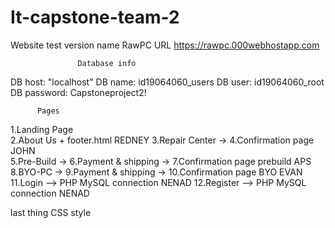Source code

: # It-capstone-team-2
Website test version name RawPC
URL https://rawpc.000webhostapp.com
                   
                   Database info    
DB host: "localhost"
DB name: id19064060_users
DB user: id19064060_root
DB password: Capstoneproject2!

          Pages
          
1.Landing Page                                                                            
2.About Us + footer.html                                                   REDNEY
3.Repair Center -> 4.Confirmation page                                     JOHN                                                    
5.Pre-Build -> 6.Payment & shipping -> 7.Confirmation page prebuild        APS
8.BYO-PC -> 9.Payment & shipping -> 10.Confirmation page BYO               EVAN
11.Login --> PHP MySQL connection                                          NENAD
12.Register --> PHP MySQL connection                                       NENAD

last thing CSS style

What you have to do =>
All of the data must be set down exactly, with no pictures included.

Solution to this problem =>
Source code

: # It-capstone-team-2
Website test version name RawPC
URL https://rawpc.000webhostapp.com
                   
                   Database info    
DB host: "localhost"
DB name: id19064060_users
DB user: id19064060_root
DB password: Capstoneproject2!

          Pages
          
1.Landing Page                                                                            
2.About Us + footer.html                                                   REDNEY
3.Repair Center -> 4.Confirmation page                                     JOHN                                                    
5.Pre-Build -> 6.Payment & shipping -> 7.Confirmation page prebuild        APS
8.BYO-PC -> 9.Payment & shipping -> 10.Confirmation page BYO               EVAN
11.Login --> PHP MySQL connection                                          NENAD
12.Register --> PHP MySQL connection                                       NENAD

last thing CSS style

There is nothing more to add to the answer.